23 However, it is necessary to assess the FASOC by reference to the Union’s steadfast position that it has not pleaded any dishonest concealment of the Disclosable Material.
24 The Union submits that what constitutes a fraud is not settled. It also submits that the notion of fraud on an administrative tribunal is a broader concept than fraud as it is known to the common law (sometimes referred to as “red-blooded fraud”), where it does not necessarily require actual dishonesty.
25 The Union relies upon Leung v Minister for Immigration and Multicultural Affairs (1997) 79 FCR 400 (Leung), where Finkelstein J (Beaumont J agreeing) observed at 411 that an administrative decision could be impugned for jurisdictional error on the basis of misrepresentation or fraud. Then his Honour held at 416:
Each appellant obtained a certificate from the Minister having misrepresented the nature of the activities that were being undertaken by the appellants whilst outside Australia. The Minister has now discovered the true position and whilst not wishing to allege that the appellants were guilty of fraud, has “revoked” the certificates granted to them and treated that revocation as a refusal of their applications for certificates under s 13(1). There is no doubt that the Minister was entitled to take these steps. No statutory power was required. The original decisions, having been obtained by a misrepresentation, were not decisions made in the true exercise of the power conferred by s 13(1) and can be treated as having no effect.
(Emphasis added.)
26 In Leung, the Full Court accepted that the misrepresentation, which was not fraudulent, allowed the original decision to be treated as having no legal effect.

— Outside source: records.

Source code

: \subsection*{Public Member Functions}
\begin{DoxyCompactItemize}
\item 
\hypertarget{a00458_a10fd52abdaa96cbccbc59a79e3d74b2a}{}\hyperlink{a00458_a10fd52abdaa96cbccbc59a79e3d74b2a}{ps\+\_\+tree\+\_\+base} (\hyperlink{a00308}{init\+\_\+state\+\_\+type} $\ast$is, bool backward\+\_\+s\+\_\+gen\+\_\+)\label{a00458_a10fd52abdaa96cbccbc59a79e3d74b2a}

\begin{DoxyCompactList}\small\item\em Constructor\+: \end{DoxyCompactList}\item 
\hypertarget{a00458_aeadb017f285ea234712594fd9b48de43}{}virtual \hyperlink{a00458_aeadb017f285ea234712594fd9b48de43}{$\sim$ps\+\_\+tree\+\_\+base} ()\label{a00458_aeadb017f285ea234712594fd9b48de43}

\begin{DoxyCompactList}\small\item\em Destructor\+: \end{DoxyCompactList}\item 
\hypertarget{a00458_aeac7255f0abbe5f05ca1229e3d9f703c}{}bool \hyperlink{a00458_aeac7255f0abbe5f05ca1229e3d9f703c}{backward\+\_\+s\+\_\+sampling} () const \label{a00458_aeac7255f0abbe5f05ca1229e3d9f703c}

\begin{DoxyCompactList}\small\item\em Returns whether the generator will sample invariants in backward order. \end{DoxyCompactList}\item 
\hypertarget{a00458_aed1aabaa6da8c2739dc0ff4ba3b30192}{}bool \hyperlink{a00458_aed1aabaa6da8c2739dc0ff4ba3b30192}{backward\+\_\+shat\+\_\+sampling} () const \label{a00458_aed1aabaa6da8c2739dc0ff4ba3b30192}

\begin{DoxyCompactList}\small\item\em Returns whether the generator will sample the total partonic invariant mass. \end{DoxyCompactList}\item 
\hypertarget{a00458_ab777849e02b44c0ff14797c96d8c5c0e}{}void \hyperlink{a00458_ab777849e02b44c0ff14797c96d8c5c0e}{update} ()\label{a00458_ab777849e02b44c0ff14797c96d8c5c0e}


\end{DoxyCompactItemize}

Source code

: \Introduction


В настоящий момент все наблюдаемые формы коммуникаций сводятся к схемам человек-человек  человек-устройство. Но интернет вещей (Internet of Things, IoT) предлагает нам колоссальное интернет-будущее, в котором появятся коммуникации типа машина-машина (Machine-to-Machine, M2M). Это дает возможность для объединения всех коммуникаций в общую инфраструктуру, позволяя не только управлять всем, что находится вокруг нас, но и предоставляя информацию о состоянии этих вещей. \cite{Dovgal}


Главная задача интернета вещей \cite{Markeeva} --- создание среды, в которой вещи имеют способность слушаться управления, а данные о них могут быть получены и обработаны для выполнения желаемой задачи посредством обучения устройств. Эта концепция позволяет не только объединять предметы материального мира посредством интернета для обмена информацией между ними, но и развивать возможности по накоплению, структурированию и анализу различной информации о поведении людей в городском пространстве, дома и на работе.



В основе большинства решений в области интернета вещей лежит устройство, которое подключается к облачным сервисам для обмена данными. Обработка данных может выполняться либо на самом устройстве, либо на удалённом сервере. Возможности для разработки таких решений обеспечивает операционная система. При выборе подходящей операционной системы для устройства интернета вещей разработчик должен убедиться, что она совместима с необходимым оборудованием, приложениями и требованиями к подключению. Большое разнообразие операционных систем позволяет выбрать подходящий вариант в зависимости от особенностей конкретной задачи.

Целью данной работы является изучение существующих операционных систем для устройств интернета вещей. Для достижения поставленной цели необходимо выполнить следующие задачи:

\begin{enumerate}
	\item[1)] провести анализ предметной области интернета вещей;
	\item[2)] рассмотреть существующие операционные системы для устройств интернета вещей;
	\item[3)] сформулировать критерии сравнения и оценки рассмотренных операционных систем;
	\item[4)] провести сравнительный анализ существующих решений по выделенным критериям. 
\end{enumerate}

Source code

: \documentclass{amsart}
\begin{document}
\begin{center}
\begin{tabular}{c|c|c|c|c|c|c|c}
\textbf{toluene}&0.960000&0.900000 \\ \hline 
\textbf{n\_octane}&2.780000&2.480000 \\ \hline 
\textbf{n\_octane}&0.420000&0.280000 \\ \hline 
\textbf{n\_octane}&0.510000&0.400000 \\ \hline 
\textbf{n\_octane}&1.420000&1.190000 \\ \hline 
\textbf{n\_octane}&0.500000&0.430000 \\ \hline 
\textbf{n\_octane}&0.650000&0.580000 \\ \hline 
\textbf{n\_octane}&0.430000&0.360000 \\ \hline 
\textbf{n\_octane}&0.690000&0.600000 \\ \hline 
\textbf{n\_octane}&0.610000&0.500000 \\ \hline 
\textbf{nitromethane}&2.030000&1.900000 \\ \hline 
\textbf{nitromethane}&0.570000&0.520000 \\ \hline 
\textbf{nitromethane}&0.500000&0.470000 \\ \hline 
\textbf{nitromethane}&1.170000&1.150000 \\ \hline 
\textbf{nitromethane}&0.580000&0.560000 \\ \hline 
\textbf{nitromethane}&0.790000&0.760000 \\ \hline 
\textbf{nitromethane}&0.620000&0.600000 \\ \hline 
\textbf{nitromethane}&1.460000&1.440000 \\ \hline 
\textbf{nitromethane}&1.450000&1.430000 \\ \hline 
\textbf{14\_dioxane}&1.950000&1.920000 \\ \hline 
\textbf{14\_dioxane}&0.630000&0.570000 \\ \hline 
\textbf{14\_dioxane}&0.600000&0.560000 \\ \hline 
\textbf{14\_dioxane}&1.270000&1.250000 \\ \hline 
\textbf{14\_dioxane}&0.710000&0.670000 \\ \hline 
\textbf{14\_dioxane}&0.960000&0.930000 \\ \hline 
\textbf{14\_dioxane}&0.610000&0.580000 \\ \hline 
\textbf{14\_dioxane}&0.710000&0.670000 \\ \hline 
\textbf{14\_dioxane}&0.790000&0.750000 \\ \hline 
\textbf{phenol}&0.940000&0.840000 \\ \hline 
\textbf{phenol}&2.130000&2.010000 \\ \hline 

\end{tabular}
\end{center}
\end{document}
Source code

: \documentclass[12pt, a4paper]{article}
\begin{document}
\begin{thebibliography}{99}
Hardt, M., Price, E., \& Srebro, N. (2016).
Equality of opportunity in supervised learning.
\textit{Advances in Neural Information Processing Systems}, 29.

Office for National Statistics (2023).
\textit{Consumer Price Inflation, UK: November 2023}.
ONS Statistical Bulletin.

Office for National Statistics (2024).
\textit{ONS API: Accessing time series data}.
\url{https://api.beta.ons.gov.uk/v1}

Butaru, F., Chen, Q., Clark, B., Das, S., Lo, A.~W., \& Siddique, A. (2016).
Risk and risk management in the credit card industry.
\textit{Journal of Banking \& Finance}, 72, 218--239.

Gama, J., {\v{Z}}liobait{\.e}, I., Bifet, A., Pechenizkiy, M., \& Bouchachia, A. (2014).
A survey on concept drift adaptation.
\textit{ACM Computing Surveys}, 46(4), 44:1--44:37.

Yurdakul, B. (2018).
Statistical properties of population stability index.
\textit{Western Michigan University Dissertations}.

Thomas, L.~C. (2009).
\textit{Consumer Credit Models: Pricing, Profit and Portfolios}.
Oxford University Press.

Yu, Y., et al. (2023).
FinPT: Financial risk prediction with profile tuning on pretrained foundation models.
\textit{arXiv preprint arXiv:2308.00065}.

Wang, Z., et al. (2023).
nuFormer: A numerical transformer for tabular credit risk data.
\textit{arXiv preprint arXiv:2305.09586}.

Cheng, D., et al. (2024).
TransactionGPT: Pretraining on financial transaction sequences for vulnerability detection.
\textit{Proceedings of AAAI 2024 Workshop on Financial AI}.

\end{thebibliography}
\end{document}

27 In Minister for Immigration & Multicultural Affairs v SZFDE (2006) 154 FCR 365, a person falsely held himself out as a migration agent and solicitor, charged a visa applicant substantial fees and then advised her not to appear before the Tribunal, telling her that the application would be refused if she appeared. A majority of the Full Court of the Federal Court held that the decision of the Tribunal was not induced or affected by the fraud. Justice French in dissent at [74] identified the agent’s fraud as the provision of advice not to attend before the Tribunal, which was dishonest in that the agent did not honestly hold the belief that if the applicant attended, she would be refused the protection visa she was seeking. His Honour then observed:
121 The common law proposition that fraud may vitiate an administrative decision made in the exercise of a statutory power applies as part of the common law of Australia as it does as part of the common law of England. It has not been formulated with precision. Its extension to circumstances “analogous to fraud” covers a range of situations which are not clearly delineated. It appears to cover “reckless” conduct. As Aronson, Dyer and Groves observed, after referring to the acceptance in Al-Mehdawi that decisions of inferior courts and tribunals could be reviewed at the instance of one party for the fraud, perjury, duress or even simply improper behaviour of another party:
The principle underlying these cases however is still unclear.

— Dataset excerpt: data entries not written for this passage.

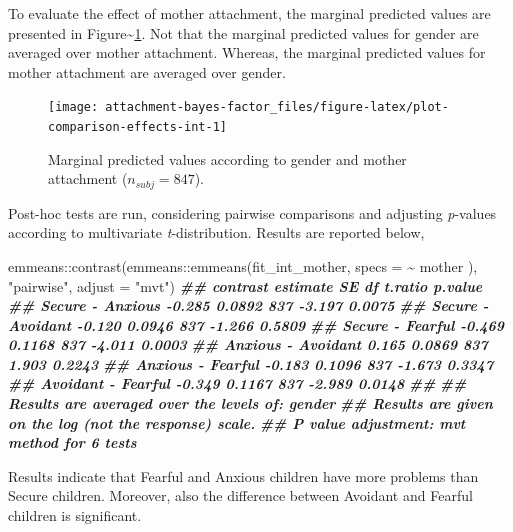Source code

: \documentclass[
]{book}
\newenvironment{Shaded}{\begin{snugshade}}{\end{snugshade}}
\newcommand{\AttributeTok}[1]{\textcolor[rgb]{0.77,0.63,0.00}{#1}}
\newcommand{\DocumentationTok}[1]{\textcolor[rgb]{0.56,0.35,0.01}{\textbf{\textit{#1}}}}
\newcommand{\FunctionTok}[1]{\textcolor[rgb]{0.00,0.00,0.00}{#1}}
\newcommand{\NormalTok}[1]{#1}
\newcommand{\SpecialCharTok}[1]{\textcolor[rgb]{0.00,0.00,0.00}{#1}}
\newcommand{\StringTok}[1]{\textcolor[rgb]{0.31,0.60,0.02}{#1}}
\begin{document}
To evaluate the effect of mother attachment, the marginal predicted values are presented in Figure\textasciitilde\ref{fig:plot-comparison-effects-int}. Not that the marginal predicted values for gender are averaged over mother attachment. Whereas, the marginal predicted values for mother attachment are averaged over gender.

\begin{figure}

{\centering \texttt{[image: attachment-bayes-factor\_files/figure-latex/plot-comparison-effects-int-1]} 

}

\caption{Marginal predicted values according to gender and mother attachment ($n_{subj} = 847$).}\label{fig:plot-comparison-effects-int}
\end{figure}

Post-hoc tests are run, considering pairwise comparisons and adjusting \emph{p}-values according to multivariate \emph{t}-distribution. Results are reported below,

\begin{Shaded}
\begin{Highlighting}[]
\NormalTok{emmeans}\SpecialCharTok{::}\FunctionTok{contrast}\NormalTok{(emmeans}\SpecialCharTok{::}\FunctionTok{emmeans}\NormalTok{(fit\_int\_mother, }\AttributeTok{specs =} \SpecialCharTok{\textasciitilde{}}\NormalTok{ mother ),}
                  \StringTok{"pairwise"}\NormalTok{, }\AttributeTok{adjust =} \StringTok{"mvt"}\NormalTok{)}
\DocumentationTok{\#\#  contrast           estimate     SE  df t.ratio p.value}
\DocumentationTok{\#\#  Secure {-} Anxious     {-}0.285 0.0892 837  {-}3.197  0.0075}
\DocumentationTok{\#\#  Secure {-} Avoidant    {-}0.120 0.0946 837  {-}1.266  0.5809}
\DocumentationTok{\#\#  Secure {-} Fearful     {-}0.469 0.1168 837  {-}4.011  0.0003}
\DocumentationTok{\#\#  Anxious {-} Avoidant    0.165 0.0869 837   1.903  0.2243}
\DocumentationTok{\#\#  Anxious {-} Fearful    {-}0.183 0.1096 837  {-}1.673  0.3347}
\DocumentationTok{\#\#  Avoidant {-} Fearful   {-}0.349 0.1167 837  {-}2.989  0.0148}
\DocumentationTok{\#\# }
\DocumentationTok{\#\# Results are averaged over the levels of: gender }
\DocumentationTok{\#\# Results are given on the log (not the response) scale. }
\DocumentationTok{\#\# P value adjustment: mvt method for 6 tests}
\end{Highlighting}
\end{Shaded}

Results indicate that Fearful and Anxious children have more problems than Secure children. Moreover, also the difference between Avoidant and Fearful children is significant.
\end{document}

It is sufficient to say that a decision made in the purported exercise of statutory powers may be quashed by certiorari where the decision has been induced or affected by fraud or by circumstances analogous to fraud.

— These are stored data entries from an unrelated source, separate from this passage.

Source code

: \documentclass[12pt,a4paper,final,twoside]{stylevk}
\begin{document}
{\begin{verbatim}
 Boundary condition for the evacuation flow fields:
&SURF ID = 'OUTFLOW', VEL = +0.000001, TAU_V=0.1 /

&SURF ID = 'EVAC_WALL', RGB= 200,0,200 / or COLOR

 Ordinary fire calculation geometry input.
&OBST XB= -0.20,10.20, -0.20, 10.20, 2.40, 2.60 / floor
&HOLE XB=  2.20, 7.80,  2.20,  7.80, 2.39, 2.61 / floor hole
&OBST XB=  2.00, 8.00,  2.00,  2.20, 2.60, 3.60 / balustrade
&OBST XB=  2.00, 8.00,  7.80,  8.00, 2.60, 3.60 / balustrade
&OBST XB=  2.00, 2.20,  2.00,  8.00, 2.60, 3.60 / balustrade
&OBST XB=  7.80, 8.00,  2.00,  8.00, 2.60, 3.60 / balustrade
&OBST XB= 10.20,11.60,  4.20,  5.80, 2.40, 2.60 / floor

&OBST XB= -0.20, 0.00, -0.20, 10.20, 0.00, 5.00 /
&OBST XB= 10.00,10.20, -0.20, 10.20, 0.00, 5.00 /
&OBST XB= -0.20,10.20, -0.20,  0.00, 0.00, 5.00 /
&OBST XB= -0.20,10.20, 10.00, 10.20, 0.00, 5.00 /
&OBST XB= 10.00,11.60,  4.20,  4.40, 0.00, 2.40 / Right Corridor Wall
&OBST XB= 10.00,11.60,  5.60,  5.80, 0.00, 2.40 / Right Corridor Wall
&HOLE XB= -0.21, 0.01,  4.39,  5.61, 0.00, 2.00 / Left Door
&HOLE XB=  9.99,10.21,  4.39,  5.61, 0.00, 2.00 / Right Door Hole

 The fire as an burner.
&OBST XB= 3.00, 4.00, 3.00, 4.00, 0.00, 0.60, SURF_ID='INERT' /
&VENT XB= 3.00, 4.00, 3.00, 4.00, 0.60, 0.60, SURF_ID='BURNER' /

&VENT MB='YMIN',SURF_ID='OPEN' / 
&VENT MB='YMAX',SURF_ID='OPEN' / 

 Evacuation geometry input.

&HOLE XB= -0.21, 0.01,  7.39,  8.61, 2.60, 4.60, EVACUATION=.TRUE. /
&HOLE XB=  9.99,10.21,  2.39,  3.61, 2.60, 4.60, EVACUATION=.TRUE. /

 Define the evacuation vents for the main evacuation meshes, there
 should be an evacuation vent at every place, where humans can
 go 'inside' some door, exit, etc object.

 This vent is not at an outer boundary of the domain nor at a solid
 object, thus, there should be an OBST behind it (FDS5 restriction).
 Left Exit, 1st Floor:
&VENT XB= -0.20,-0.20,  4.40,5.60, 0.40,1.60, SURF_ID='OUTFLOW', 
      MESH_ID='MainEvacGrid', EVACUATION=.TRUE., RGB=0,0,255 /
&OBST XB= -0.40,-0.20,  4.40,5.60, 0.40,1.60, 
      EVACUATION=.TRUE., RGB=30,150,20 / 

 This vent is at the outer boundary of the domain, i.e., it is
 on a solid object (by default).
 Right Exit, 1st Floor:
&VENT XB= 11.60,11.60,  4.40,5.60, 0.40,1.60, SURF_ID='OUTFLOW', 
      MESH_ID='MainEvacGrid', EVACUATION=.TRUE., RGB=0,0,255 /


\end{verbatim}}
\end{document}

122 Fraud and “analogous circumstances” will justify the grant of certiorari if they “distort” or “vitiate” the statutory process leading to the impugned decision to such an extent that it can be said that the decision was induced or affected by that fraud or those circumstances. There was support for that approach in Barrett. The distortion can occur in more than one way. A decision-maker may be misled by false material dishonestly put before it. Relevant material favourable to a person to be affected by the decision may be deliberately and dishonestly withheld by a third party who would reasonably be expected to disclose it either in the discharge of a statutory duty or by reason of that party’s official responsibilities in the administration of the decision-making process. In either case the decision-making process can be said to have been distorted by fraud in a way that induced or affected the decision. The English authorities would support an extension of that proposition to a class of case involving the tender of misleading material or the non-disclosure of favourable material even though no dishonesty was involved.
(Emphasis added.)
28 It may be observed that the concluding sentence to [122] indicates that English authorities support the proposition that if deliberate non-disclosure of relevant material produces a distortion of an administrative decision-making process to such an extent that it induced or affected the decision, then certiorari may be justified, even if no dishonesty was involved.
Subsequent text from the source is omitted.